St. Martin was reverenced all over Europe, but definitely, as a man,
and the Bishop of Tours. So St. Ambrose at Milan, and St. Gregory at
Rome, and hundreds of good men more, all over the world; while the
really good women remained, though not rare, inconspicuous. The
virtues of French Clotilde, and Swiss Berthe, were painfully borne
down in the balance of visible judgment, by the guilt of the Gonerils,
Regans, and Lady Macbeths, whose spectral procession closes only
with the figure of Eleanor in Woodstock maze; and in dearth of
nearer objects, the daily brighter powers of fancy dwelt with
more concentrated devotion on the stainless ideals of the earlier
maid-martyrs.

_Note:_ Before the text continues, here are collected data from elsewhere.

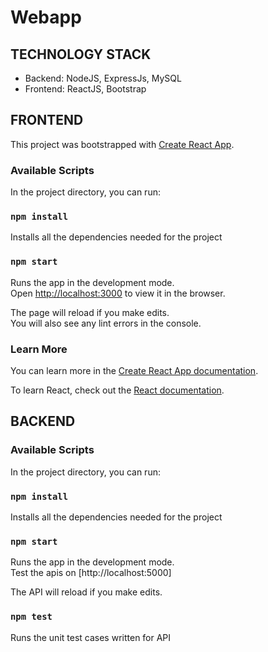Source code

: # Webapp

## TECHNOLOGY STACK
* Backend: NodeJS, ExpressJs, MySQL
* Frontend: ReactJS, Bootstrap

## FRONTEND

This project was bootstrapped with [Create React App](https://github.com/facebook/create-react-app).

### Available Scripts
In the project directory, you can run:

### `npm install`

Installs all the dependencies needed for the project

### `npm start`

Runs the app in the development mode.<br />
Open [http://localhost:3000](http://localhost:3000) to view it in the browser.

The page will reload if you make edits.<br />
You will also see any lint errors in the console.
<br />
### Learn More

You can learn more in the [Create React App documentation](https://facebook.github.io/create-react-app/docs/getting-started).

To learn React, check out the [React documentation](https://reactjs.org/).


## BACKEND

### Available Scripts
In the project directory, you can run: <br />

### `npm install`

Installs all the dependencies needed for the project <br />

### `npm start`

Runs the app in the development mode.<br />
Test the apis on [http://localhost:5000] 

The API will reload if you make edits.<br />

### `npm test`

Runs the unit test cases written for API<br />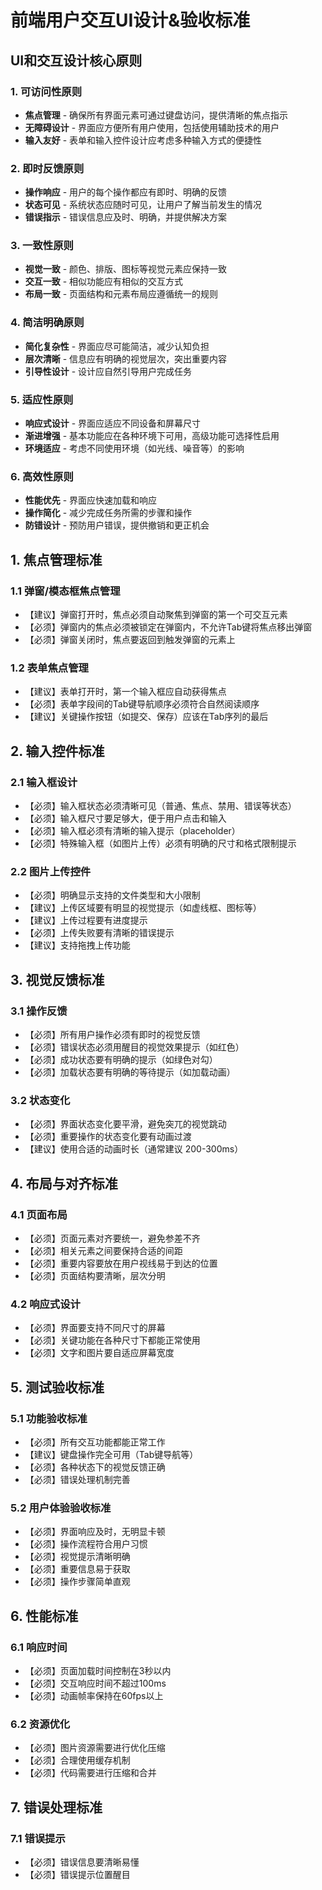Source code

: # 前端用户交互UI设计&验收标准

## UI和交互设计核心原则

### 1. 可访问性原则
- **焦点管理** - 确保所有界面元素可通过键盘访问，提供清晰的焦点指示
- **无障碍设计** - 界面应方便所有用户使用，包括使用辅助技术的用户
- **输入友好** - 表单和输入控件设计应考虑多种输入方式的便捷性

### 2. 即时反馈原则
- **操作响应** - 用户的每个操作都应有即时、明确的反馈
- **状态可见** - 系统状态应随时可见，让用户了解当前发生的情况
- **错误指示** - 错误信息应及时、明确，并提供解决方案

### 3. 一致性原则
- **视觉一致** - 颜色、排版、图标等视觉元素应保持一致
- **交互一致** - 相似功能应有相似的交互方式
- **布局一致** - 页面结构和元素布局应遵循统一的规则

### 4. 简洁明确原则
- **简化复杂性** - 界面应尽可能简洁，减少认知负担
- **层次清晰** - 信息应有明确的视觉层次，突出重要内容
- **引导性设计** - 设计应自然引导用户完成任务

### 5. 适应性原则
- **响应式设计** - 界面应适应不同设备和屏幕尺寸
- **渐进增强** - 基本功能应在各种环境下可用，高级功能可选择性启用
- **环境适应** - 考虑不同使用环境（如光线、噪音等）的影响

### 6. 高效性原则
- **性能优先** - 界面应快速加载和响应
- **操作简化** - 减少完成任务所需的步骤和操作
- **防错设计** - 预防用户错误，提供撤销和更正机会

## 1. 焦点管理标准

### 1.1 弹窗/模态框焦点管理

- 【建议】弹窗打开时，焦点必须自动聚焦到弹窗的第一个可交互元素
- 【必须】弹窗内的焦点必须被锁定在弹窗内，不允许Tab键将焦点移出弹窗
- 【必须】弹窗关闭时，焦点要返回到触发弹窗的元素上

### 1.2 表单焦点管理

- 【建议】表单打开时，第一个输入框应自动获得焦点
- 【必须】表单字段间的Tab键导航顺序必须符合自然阅读顺序
- 【建议】关键操作按钮（如提交、保存）应该在Tab序列的最后

## 2. 输入控件标准

### 2.1 输入框设计

- 【必须】输入框状态必须清晰可见（普通、焦点、禁用、错误等状态）
- 【必须】输入框尺寸要足够大，便于用户点击和输入
- 【必须】输入框必须有清晰的输入提示（placeholder）
- 【必须】特殊输入框（如图片上传）必须有明确的尺寸和格式限制提示

### 2.2 图片上传控件

- 【必须】明确显示支持的文件类型和大小限制
- 【建议】上传区域要有明显的视觉提示（如虚线框、图标等）
- 【建议】上传过程要有进度提示
- 【必须】上传失败要有清晰的错误提示
- 【建议】支持拖拽上传功能

## 3. 视觉反馈标准

### 3.1 操作反馈

- 【必须】所有用户操作必须有即时的视觉反馈
- 【必须】错误状态必须用醒目的视觉效果提示（如红色）
- 【必须】成功状态要有明确的提示（如绿色对勾）
- 【必须】加载状态要有明确的等待提示（如加载动画）

### 3.2 状态变化

- 【必须】界面状态变化要平滑，避免突兀的视觉跳动
- 【必须】重要操作的状态变化要有动画过渡
- 【建议】使用合适的动画时长（通常建议 200-300ms）

## 4. 布局与对齐标准

### 4.1 页面布局

- 【必须】页面元素对齐要统一，避免参差不齐
- 【必须】相关元素之间要保持合适的间距
- 【必须】重要内容要放在用户视线易于到达的位置
- 【必须】页面结构要清晰，层次分明

### 4.2 响应式设计

- 【必须】界面要支持不同尺寸的屏幕
- 【必须】关键功能在各种尺寸下都能正常使用
- 【必须】文字和图片要自适应屏幕宽度

## 5. 测试验收标准

### 5.1 功能验收标准

- 【必须】所有交互功能都能正常工作
- 【建议】键盘操作完全可用（Tab键导航等）
- 【必须】各种状态下的视觉反馈正确
- 【必须】错误处理机制完善

### 5.2 用户体验验收标准

- 【必须】界面响应及时，无明显卡顿
- 【必须】操作流程符合用户习惯
- 【必须】视觉提示清晰明确
- 【必须】重要信息易于获取
- 【必须】操作步骤简单直观

## 6. 性能标准

### 6.1 响应时间

- 【必须】页面加载时间控制在3秒以内
- 【必须】交互响应时间不超过100ms
- 【必须】动画帧率保持在60fps以上

### 6.2 资源优化

- 【必须】图片资源需要进行优化压缩
- 【必须】合理使用缓存机制
- 【必须】代码需要进行压缩和合并

## 7. 错误处理标准

### 7.1 错误提示

- 【必须】错误信息要清晰易懂
- 【必须】错误提示位置醒目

And observe, even the loftier fame of the men-saints
above named, as compared with the rest, depends on precisely the same
character of indefinite personality; and on the representation, by
each of them, of a moral idea which may be embodied and painted in
a miraculous legend; credible, as history, even then, only to the
vulgar; but powerful over them, nevertheless, exactly in proportion
to the degree in which it can be pictured and fancied as a living
creature. Consider even yet in these days of mechanism, how the
dullest John Bull cannot with perfect complacency adore _himself_,
except under the figure of Britannia or the British Lion; and how the
existence of the popular jest-book, which might have seemed secure in
its necessity to our weekly recreation, is yet virtually centred on
the imaginary animation of a puppet, and the imaginary elevation to
reason of a dog. But in the Middle Ages, this action of the Fancy,
now distorted and despised, was the happy and sacred tutress of every
faculty of the body and soul; and the works and thoughts of art, the
joys and toils of men, rose and flowed on in the bright air of it,
with the aspiration of a flame, and the beneficence of a fountain.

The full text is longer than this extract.